Case Study Highlights
- Without Khajane, it would take up to 45 days before a department’s consolidated bills reached the treasury
- Kubera handles 1,000 connections at a time, with three of its five hard disks configured to a RAID storage area network.
- The network covers 228 heads of department in 29 ministries and their authentication is password- and role-based.
- About 21,000 district and taluk-level drawing officers use the system. Beneficiaries include 7 lakh to 7.5 lakh government and grant-in-aid employees.

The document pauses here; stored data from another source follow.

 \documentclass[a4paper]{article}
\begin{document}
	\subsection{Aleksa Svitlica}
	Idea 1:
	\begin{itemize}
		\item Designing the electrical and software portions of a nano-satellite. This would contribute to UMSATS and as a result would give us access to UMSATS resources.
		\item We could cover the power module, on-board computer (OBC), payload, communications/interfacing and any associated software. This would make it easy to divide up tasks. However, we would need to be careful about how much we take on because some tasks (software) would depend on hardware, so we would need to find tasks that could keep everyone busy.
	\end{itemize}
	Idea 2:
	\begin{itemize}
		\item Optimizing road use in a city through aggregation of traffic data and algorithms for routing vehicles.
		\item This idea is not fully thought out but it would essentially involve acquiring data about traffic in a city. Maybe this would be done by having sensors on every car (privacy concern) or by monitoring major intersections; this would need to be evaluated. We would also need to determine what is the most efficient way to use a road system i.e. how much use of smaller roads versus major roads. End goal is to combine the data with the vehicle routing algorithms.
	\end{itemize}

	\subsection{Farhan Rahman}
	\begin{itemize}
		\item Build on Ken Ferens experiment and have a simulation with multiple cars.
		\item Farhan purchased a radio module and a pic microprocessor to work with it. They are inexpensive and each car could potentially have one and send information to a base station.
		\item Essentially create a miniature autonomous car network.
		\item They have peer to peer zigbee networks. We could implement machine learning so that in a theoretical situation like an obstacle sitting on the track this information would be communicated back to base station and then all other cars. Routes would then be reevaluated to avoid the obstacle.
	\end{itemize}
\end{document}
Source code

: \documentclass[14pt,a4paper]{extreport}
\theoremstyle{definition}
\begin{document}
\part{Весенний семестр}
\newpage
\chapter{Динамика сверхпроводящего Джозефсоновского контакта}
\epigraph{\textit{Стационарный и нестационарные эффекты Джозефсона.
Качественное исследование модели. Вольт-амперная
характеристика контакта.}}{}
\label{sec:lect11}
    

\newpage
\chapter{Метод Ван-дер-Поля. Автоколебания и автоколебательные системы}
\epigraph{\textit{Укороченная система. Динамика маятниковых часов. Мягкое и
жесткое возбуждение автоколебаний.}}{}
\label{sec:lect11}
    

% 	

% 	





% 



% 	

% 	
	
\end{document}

- Over 3.5 lakh family and retiree pensions are also distributed across Karnataka every month
The network routes the payment of about 14 lakh social security pensions to widows, destitutes and the physically handicapped. Kubera's validation engine mandates bill clearance from all 216 treasuries, generating department- and district-wise MIS reports. "Data is uniformly replicated across all locations on the network. This uniformity and a fully-automated application engine have facilitated the access and verification of accounts at any time." attests Prabhakara. The application is password protected and enables user-defined access function. The process is further tightened by maintaining a user-wise transaction log on the central server.
"The agreement to set up a state-wide money control network was signed with CMC and STPI in 2001. The first version of the application software for the network was developed by CMC and was ready by November 2001. From December that year, we did a pilot which continued till May or June 2002," says Prabhakara. The pilot was done at Tumkur, Hubli, Shigaon in the Haveri district of Karnataka and the Bangalore Urban district. "Deficiencies noticed during the pilots were corrected and incorporated in the next software versions," Prabhakara says.

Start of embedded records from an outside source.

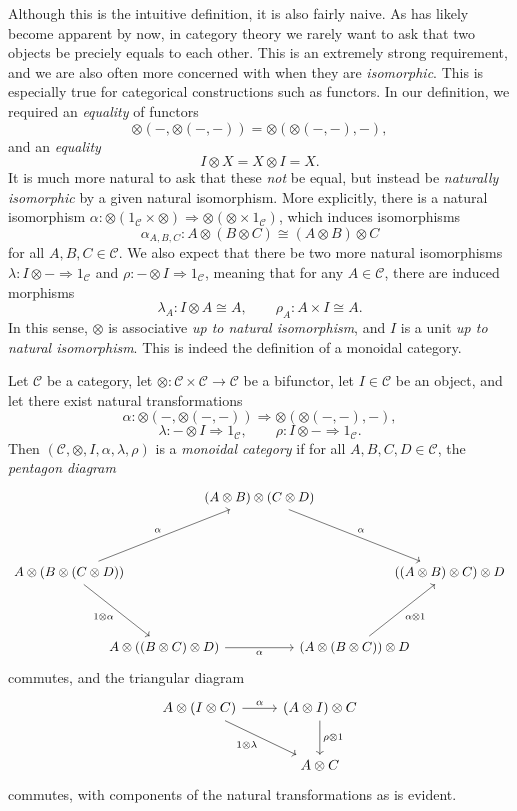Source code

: Although this is the intuitive definition, it is also fairly naive. As has likely become apparent by now, in category theory we rarely want to ask that two objects be preciely equals to each other. This is an extremely strong requirement, and we are also often more concerned with when they are \emph{isomorphic}. This is especially true for categorical constructions such as functors. In our definition, we required an \emph{equality} of functors
\[
	\otimes (-,\otimes (-,-))=\otimes (\otimes (-,-),-),
\]
and an \emph{equality}
\[
	I\otimes X=X\otimes I=X
.\]
It is much more natural to ask that these \emph{not} be equal, but instead be \emph{naturally isomorphic} by a given natural isomorphism. More explicitly, there is a natural isomorphism $\alpha : \otimes (1_{\mathcal{C} }\times \otimes ) \Rightarrow \otimes (\otimes \times 1_{\mathcal{C} })$, which induces isomorphisms
\[
	\alpha_{A,B,C} : A\otimes (B\otimes C)\cong (A\otimes B)\otimes C
\]
for all $A,B,C\in \mathcal{C} $. We also expect that there be two more natural isomorphisms $\lambda : I\otimes - \Rightarrow 1_{\mathcal{C} } $ and $\rho : - \otimes I \Rightarrow 1_{\mathcal{C} } $, meaning that for any $A\in \mathcal{C} $, there are induced morphisms
\[
	\lambda_A : I\otimes A\cong A,\qquad \rho _A : A\times I\cong A
.\]
In this sense, $\otimes $ is associative \emph{up to natural isomorphism}, and $I$ is a unit \emph{up to natural isomorphism}. This is indeed the definition of a monoidal category.

\begin{definition}\label{dfn:11}
	Let $\mathcal{C} $ be a category, let $\otimes : \mathcal{C} \times \mathcal{C}  \to \mathcal{C} $ be a bifunctor, let $I\in \mathcal{C} $ be an object, and let there exist natural transformations
	\[
		\alpha : \otimes (-,\otimes (-,-)) \Rightarrow \otimes (\otimes (-,-),-),
	\]
	\[
		\lambda : -\otimes I \Rightarrow 1_{\mathcal{C} } ,\qquad \rho : I\otimes - \Rightarrow 1_{\mathcal{C} } 
	.\]
	Then $(\mathcal{C} ,\otimes ,I,\alpha ,\lambda ,\rho )$ is a \emph{monoidal category} if for all $A,B,C,D\in \mathcal{C} $, the \emph{pentagon diagram}
	\[\begin{tikzcd}[row sep = 4em, column sep = -2em]
	 &  & (A\otimes B)\otimes (C\otimes D)\ar[" \alpha  ", drr]  &  &  \\
	A\otimes (B\otimes (C\otimes D))\ar[" \alpha  ", urr] \ar[" 1\otimes \alpha  "', dr]  &  &  &  & ((A\otimes B)\otimes C)\otimes D \\
	 & A\otimes ((B\otimes C)\otimes D)\ar[" \alpha  "', rr]  &  & (A\otimes (B\otimes C))\otimes D\ar[" \alpha \otimes 1 "', ur]  & 
	\end{tikzcd}\]
	commutes, and the triangular diagram
	\[\begin{tikzcd}[row sep = 2.5em, column sep = 2.5em]
	A\otimes (I\otimes C)\ar[" \alpha  ", r] \ar[" 1\otimes \lambda  "', dr]  & (A\otimes I)\otimes C\ar[" \rho \otimes 1 ", d]  \\
	 & A\otimes C
	\end{tikzcd}\]
	commutes, with components of the natural transformations as is evident.
\end{definition}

The first edition of the application software was up and running in October-November 2002. While content management planning is an essential part of all G2G service architectures, they rarely result in a total revamp of the fund disbursals and accounting system. This was a revolution that the Rs 72-crore (initial cost) Khajane initiated. Capacity-building was a bottom-up initiative.

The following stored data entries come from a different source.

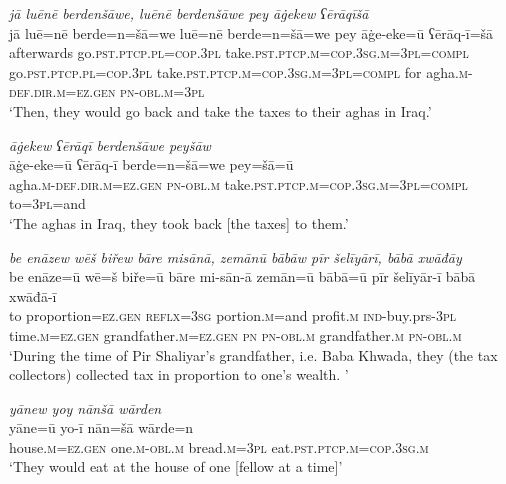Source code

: \ea \label{BP.27}
\textit{jā luēnē berdenšāwe, luēnē berdenšāwe pey āġekew ʕērāqīšā} \\ 
\gll jā luē=nē berde=n=šā=we luē=nē berde=n=šā=we pey āġe-eke=ū ʕērāq-ī=šā \\ 
 afterwards go\textsc{.pst}\textsc{.ptcp}\textsc{.pl}\textsc{=cop}\textsc{.3pl} take\textsc{.pst}\textsc{.ptcp}\textsc{.m}\textsc{=cop}\textsc{.3sg}\textsc{.m}\textsc{=3pl}\textsc{=compl} go\textsc{.pst}\textsc{.ptcp}\textsc{.pl}\textsc{=cop}\textsc{.3pl} take\textsc{.pst}\textsc{.ptcp}\textsc{.m}\textsc{=cop}\textsc{.3sg}\textsc{.m}\textsc{=3pl}\textsc{=compl} for agha\textsc{.m}\textsc{-def}\textsc{.dir}\textsc{.m}\textsc{=ez.gen} \textsc{pn}\textsc{-obl}\textsc{.m}\textsc{=3pl} \\ 
\glt `Then, they would go back and take the taxes to their aghas in Iraq.'
\z 
 
\ea \label{BP.28}
\textit{āġekew ʕērāqī berdenšāwe peyšāw} \\ 
\gll āġe-eke=ū ʕērāq-ī berde=n=šā=we pey=šā=ū \\ 
 agha\textsc{.m}\textsc{-def}\textsc{.dir}\textsc{.m}\textsc{=ez.gen} \textsc{pn}\textsc{-obl}\textsc{.m} take\textsc{.pst}\textsc{.ptcp}\textsc{.m}\textsc{=cop}\textsc{.3sg}\textsc{.m}\textsc{=3pl}\textsc{=compl} to\textsc{=3pl}=and \\ 
\glt `The aghas in Iraq, they took back [the taxes] to them.'
\z 
 
\ea \label{BP.31}
\textit{be enāzew wēš biřew bāre misānā, zemānū bābāw pīr šelīyārī, bābā xwāđāy} \\ 
\gll be enāze=ū wē=š biře=ū bāre mi-sān-ā zemān=ū bābā=ū pīr šelīyār-ī bābā xwāđā-ī \\ 
 to proportion\textsc{=ez.gen} \textsc{reflx}\textsc{=3sg} portion\textsc{.m}=and profit\textsc{.m} \textsc{ind-}buy.prs\textsc{-3pl} time\textsc{.m}\textsc{=ez.gen} grandfather\textsc{.m}\textsc{=ez.gen} \textsc{pn} \textsc{pn}\textsc{-obl}\textsc{.m} grandfather\textsc{.m} \textsc{pn}\textsc{-obl}\textsc{.m} \\ 
\glt `During the time of Pir Shaliyar’s grandfather, i.e. Baba Khwada, they (the tax collectors) collected tax in proportion to one’s wealth. '
\z 
 
\ea \label{BP.39}
\textit{yānew yoy nānšā wārden} \\ 
\gll yāne=ū yo-ī nān=šā wārde=n \\ 
 house\textsc{.m}\textsc{=ez.gen} one\textsc{.m}\textsc{-obl}\textsc{.m} bread\textsc{.m}\textsc{=3pl} eat\textsc{.pst}\textsc{.ptcp}\textsc{.m}\textsc{=cop}\textsc{.3sg}\textsc{.m} \\ 
\glt `They would eat at the house of one [fellow at a time]'
\z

In the first phase, LANs were set up at local treasury sites to create a shared-services network. "We then connected the treasury sites with the state WAN powered by a VSAT backbone. We also set up 'Lakshmi', our mirror site in Dharwad, to serve as a disaster recovery site for the project," says Prabhakara. The high-speed state WAN proved to be strong incentive for government departments to port their data onto Khajane, he says.
For example, Bhoomi, the trendsetting land record registration project, and the state commerce department's VAT system use the network extensively. Kubera, the central server, is the interlocutor in the high speed flow of work between different state departments and the treasury, which is linked with district treasuries running on Unix servers. Win 2000 servers run the sub-treasury servers.
Integration through master-data management took up at least 60 percent of the project time, says Prabhakara. About 2.5 lakh government employees, mostly school teachers, were among the first to be covered under the scheme. Former Karnataka IT secretary and a guiding spirit behind the network, Vivek Kulkarni, says that Khajane's success is powered by two key factors: "The network helped save a lot of money by accounting government spending and returns. Khajane also put in place a real-time balance-sheet for drawing offices across the district and sub-treasuries."
Khajane's next phase will incorporate a database of pensioners before 2002, in addition to managing the annual influx of 11,000 to 12,000 pensioners onto the treasury rolls. For, when money is all about cheques and checks, a strong dose of network helps.